[Opening INFORMATION PROVIDED section]
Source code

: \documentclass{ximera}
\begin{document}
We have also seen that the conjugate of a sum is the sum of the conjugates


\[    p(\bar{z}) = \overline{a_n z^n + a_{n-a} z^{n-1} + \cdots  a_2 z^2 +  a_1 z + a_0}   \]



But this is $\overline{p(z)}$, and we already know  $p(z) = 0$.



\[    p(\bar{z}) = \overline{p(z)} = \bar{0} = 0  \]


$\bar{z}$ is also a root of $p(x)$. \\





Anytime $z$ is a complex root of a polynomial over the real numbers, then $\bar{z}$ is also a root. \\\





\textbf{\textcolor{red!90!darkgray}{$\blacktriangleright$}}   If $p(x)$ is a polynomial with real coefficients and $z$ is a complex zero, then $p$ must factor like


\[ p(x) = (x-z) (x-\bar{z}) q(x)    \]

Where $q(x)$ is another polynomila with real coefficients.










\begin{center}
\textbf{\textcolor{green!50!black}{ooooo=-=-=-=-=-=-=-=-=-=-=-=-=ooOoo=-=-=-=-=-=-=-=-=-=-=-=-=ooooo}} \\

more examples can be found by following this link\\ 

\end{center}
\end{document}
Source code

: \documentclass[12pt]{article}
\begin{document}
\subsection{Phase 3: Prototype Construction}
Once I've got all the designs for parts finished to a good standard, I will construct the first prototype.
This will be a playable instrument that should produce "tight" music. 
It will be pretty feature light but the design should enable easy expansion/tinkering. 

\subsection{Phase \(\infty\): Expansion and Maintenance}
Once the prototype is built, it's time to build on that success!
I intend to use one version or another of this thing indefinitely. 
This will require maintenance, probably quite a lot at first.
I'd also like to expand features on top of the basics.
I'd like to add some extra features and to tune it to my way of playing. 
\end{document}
[Closing INFORMATION PROVIDED section]
AIM OF THE TASK =
Please write out the whole listing once more, exactly.

TASK RESULT =
Source code

: \documentclass{ximera}
\begin{document}
We have also seen that the conjugate of a sum is the sum of the conjugates


\[    p(\bar{z}) = \overline{a_n z^n + a_{n-a} z^{n-1} + \cdots  a_2 z^2 +  a_1 z + a_0}   \]



But this is $\overline{p(z)}$, and we already know  $p(z) = 0$.



\[    p(\bar{z}) = \overline{p(z)} = \bar{0} = 0  \]


$\bar{z}$ is also a root of $p(x)$. \\





Anytime $z$ is a complex root of a polynomial over the real numbers, then $\bar{z}$ is also a root. \\\





\textbf{\textcolor{red!90!darkgray}{$\blacktriangleright$}}   If $p(x)$ is a polynomial with real coefficients and $z$ is a complex zero, then $p$ must factor like


\[ p(x) = (x-z) (x-\bar{z}) q(x)    \]

Where $q(x)$ is another polynomila with real coefficients.










\begin{center}
\textbf{\textcolor{green!50!black}{ooooo=-=-=-=-=-=-=-=-=-=-=-=-=ooOoo=-=-=-=-=-=-=-=-=-=-=-=-=ooooo}} \\

more examples can be found by following this link\\ 

\end{center}
\end{document}
Source code

: \documentclass[12pt]{article}
\begin{document}
\subsection{Phase 3: Prototype Construction}
Once I've got all the designs for parts finished to a good standard, I will construct the first prototype.
This will be a playable instrument that should produce "tight" music. 
It will be pretty feature light but the design should enable easy expansion/tinkering. 

\subsection{Phase \(\infty\): Expansion and Maintenance}
Once the prototype is built, it's time to build on that success!
I intend to use one version or another of this thing indefinitely. 
This will require maintenance, probably quite a lot at first.
I'd also like to expand features on top of the basics.
I'd like to add some extra features and to tune it to my way of playing. 
\end{document}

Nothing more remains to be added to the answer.